Does the Current Definition of Contrast‐induced Acute Kidney Injury Reflect a True Clinical Entity?
Contrast‐induced acute kidney injury (CI‐AKI) is defined as either a 25% increase in or an absolute elevation in serum creatinine (SCr) of 0.5 mg/dL, 48 to 72 hours after parenteral contrast exposure. The objective of this study was to compare the incidence and complications of AKI between patients exposed and those unexposed to intravenous (IV) contrast.

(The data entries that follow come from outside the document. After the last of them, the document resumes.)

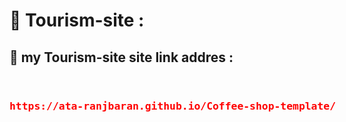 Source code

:<h1>📝 Tourism-site :</h1>
<h2> 🔗 my Tourism-site  site link addres :
</h2>
<div style="display:flex;justify-contect:center;" align=center>
<h3>

<pre style="color:red">https://ata-ranjbaran.github.io/Coffee-shop-template/</pre>
  </h3>
  
</div>
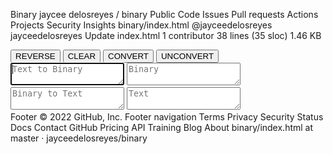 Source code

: Binary
jaycee delosreyes 
/
binary
Public
Code
Issues
Pull requests
Actions
Projects
Security
Insights
binary/index.html
@jayceedelosreyes
jayceedelosreyes Update index.html
 1 contributor
38 lines (35 sloc)  1.46 KB
<!DOCTYPE html>
<html lang="en" >
<head>
  <meta charset="UTF-8">
  <title>Binary Converter</title>
  <link rel="stylesheet" href="./style.css">
  <meta name="viewport" content="width=device-width, initial-scale=1">
  <meta name="viewport" content="width=device-width, initial-scale=1, maximum-scale=1, user-scalable=no">
  <link rel = "icon" href = "https://i.ibb.co/Ryp4bsF/Pics-Art-08-25-03-06-14-removebg-preview.png" type = "image/x-icon">

</head>
<body>

<!-- partial:index.partial.html -->

<div class="container">
	<div class="tools">
		<button class="sub toggle">REVERSE</button>
		<button class="sub clear clear-converted">CLEAR</button>    
		<button class="convert">CONVERT</button>
		<button class="unconvert">UNCONVERT</button>
	</div>
	<div class="decimalToBinary">
		<textarea autofocus class="decimal" placeholder="Text to Binary"></textarea>
		<textarea class="binary disabled" placeholder="Binary"></textarea>
	</div>
	<div class="binaryToDecimal">
		<textarea class="binary" placeholder="Binary to Text"></textarea>
		<textarea class="decimal disabled" placeholder="Text"></textarea>
	</div>
</div>
<!-- partial -->
  <script src='https://cdnjs.cloudflare.com/ajax/libs/jquery/3.1.0/jquery.min.js'></script><script  src="./script.js"></script>
      <script src="particles.js"></script>
        <script src="app.js"></script>
        <script src='https://cdnjs.cloudflare.com/ajax/libs/gsap/1.20.3/TweenMax.min.js'></script><script  src="./hover.js"></script>
</body>
</html>
Footer
© 2022 GitHub, Inc.
Footer navigation
Terms
Privacy
Security
Status
Docs
Contact GitHub
Pricing
API
Training
Blog
About
binary/index.html at master · jayceedelosreyes/binary
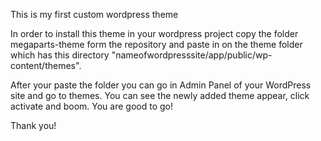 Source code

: This is my first custom wordpress theme

In order to install this theme in your wordpress project copy the folder megaparts-theme form the repository and paste in on the theme folder which has this directory "nameofwordpresssite/app/public/wp-content/themes".

After your paste the folder you can go in Admin Panel of your WordPress site and go to themes. You can see the newly added theme appear, click activate and boom. You are good to go!

Thank you!
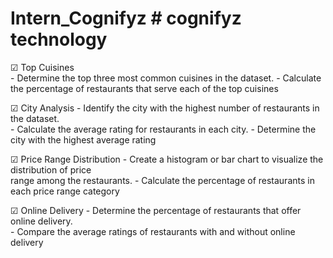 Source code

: # Intern_Cognifyz # cognifyz technology
☑  Top Cuisines  
     - Determine the top three most common cuisines in the dataset.
     - Calculate the percentage of restaurants that serve each of the top
        cuisines
        
☑   City Analysis 
    -  Identify the city with the highest number of restaurants in the dataset.                                      
    -  Calculate the average rating for restaurants in each city. 
    -  Determine the city with the highest average rating
    
☑   Price Range Distribution
    - Create a histogram or bar chart to visualize the distribution of price  
       range among the restaurants.
    - Calculate the percentage of restaurants in each price range category
    
☑   Online Delivery
    - Determine the percentage of restaurants that offer online delivery.  
    - Compare the average ratings of restaurants with and without online  
      delivery

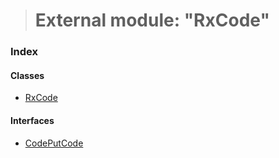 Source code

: > # External module: "RxCode"

### Index

#### Classes

* [RxCode](../classes/_rxcode_.rxcode.md)

#### Interfaces

* [CodePutCode](../interfaces/_rxcode_.codeputcode.md) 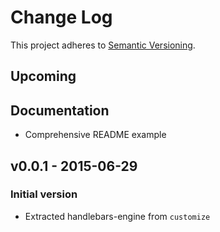 # Change Log

This project adheres to [Semantic Versioning](http://semver.org/).

## Upcoming

## Documentation

- Comprehensive README example

## v0.0.1 - 2015-06-29
### Initial version

- Extracted handlebars-engine from `customize` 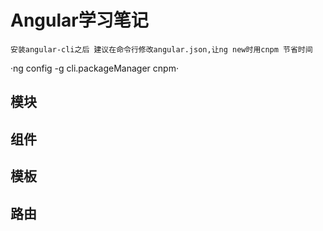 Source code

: # Angular学习笔记

    安装angular-cli之后 建议在命令行修改angular.json,让ng new时用cnpm 节省时间
    
   ·ng config -g cli.packageManager cnpm·

## 模块

## 组件

## 模板

## 路由


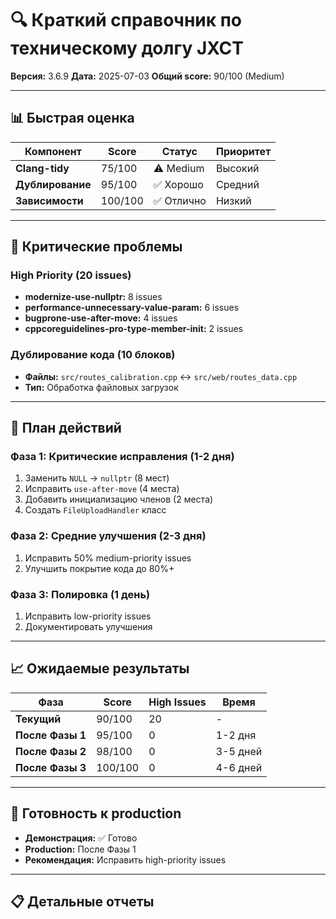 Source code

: # 🔍 Краткий справочник по техническому долгу JXCT

**Версия:** 3.6.9
**Дата:** 2025-07-03
**Общий score:** 90/100 (Medium)

---

## 📊 Быстрая оценка

| Компонент | Score | Статус | Приоритет |
|-----------|-------|--------|-----------|
| **Clang-tidy** | 75/100 | ⚠️ Medium | Высокий |
| **Дублирование** | 95/100 | ✅ Хорошо | Средний |
| **Зависимости** | 100/100 | ✅ Отлично | Низкий |

---

## 🔴 Критические проблемы

### High Priority (20 issues)
- **modernize-use-nullptr:** 8 issues
- **performance-unnecessary-value-param:** 6 issues
- **bugprone-use-after-move:** 4 issues
- **cppcoreguidelines-pro-type-member-init:** 2 issues

### Дублирование кода (10 блоков)
- **Файлы:** `src/routes_calibration.cpp` ↔ `src/web/routes_data.cpp`
- **Тип:** Обработка файловых загрузок

---

## 🎯 План действий

### Фаза 1: Критические исправления (1-2 дня)
1. Заменить `NULL` → `nullptr` (8 мест)
2. Исправить `use-after-move` (4 места)
3. Добавить инициализацию членов (2 места)
4. Создать `FileUploadHandler` класс

### Фаза 2: Средние улучшения (2-3 дня)
1. Исправить 50% medium-priority issues
2. Улучшить покрытие кода до 80%+

### Фаза 3: Полировка (1 день)
1. Исправить low-priority issues
2. Документировать улучшения

---

## 📈 Ожидаемые результаты

| Фаза | Score | High Issues | Время |
|------|-------|-------------|-------|
| **Текущий** | 90/100 | 20 | - |
| **После Фазы 1** | 95/100 | 0 | 1-2 дня |
| **После Фазы 2** | 98/100 | 0 | 3-5 дней |
| **После Фазы 3** | 100/100 | 0 | 4-6 дней |

---

## 🚀 Готовность к production

- **Демонстрация:** ✅ Готово
- **Production:** После Фазы 1
- **Рекомендация:** Исправить high-priority issues

---

## 📋 Детальные отчеты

This was a retrospective cohort study using the electronic medical record of adult patients (>18 years) with and without contrast‐enhanced abdominal or chest computed tomography (CT) between May 2008 and April 2009. Inclusion criteria were emergency department (ED) patients with normal renal function who received either a contrast‐enhanced abdominal or a contrast‐enhanced chest CT, compared to those unexposed to IV contrast, with a repeat SCr within 48 to 72 hours. Exclusion criteria were contrast exposure within 7 days before the index visit. CI‐AKI in the contrast‐exposed group and AKI in the contrast‐unexposed group were defined by the same changes in SCr 48 to 72 hours after contrast or ED admission. Data were described by proportions or medians with 95% confidence intervals (CIs) or interquartile ranges (IQR; 25% to 75%). Group comparisons were by Mann‐Whitney U or Fisher's exact test (α = 0.05, two tails).
The contrast‐exposed (n = 773) and contrast‐unexposed (n = 2,956) patients were evenly matched for initial demographic, renal, and metabolic parameters. The incidence of CI‐AKI/AKI was significantly higher for the patients unexposed versus exposed to contrast (8.96% vs. 5.69%, p = 0.003). There was no significant difference in mortality rates between contrast‐exposed and unexposed patients (9.09% vs. 6.79%, p = 0.533).
The definition of CI‐AKI for ED patients with normal renal function may not represent a true clinical entity and the definition warrants revision.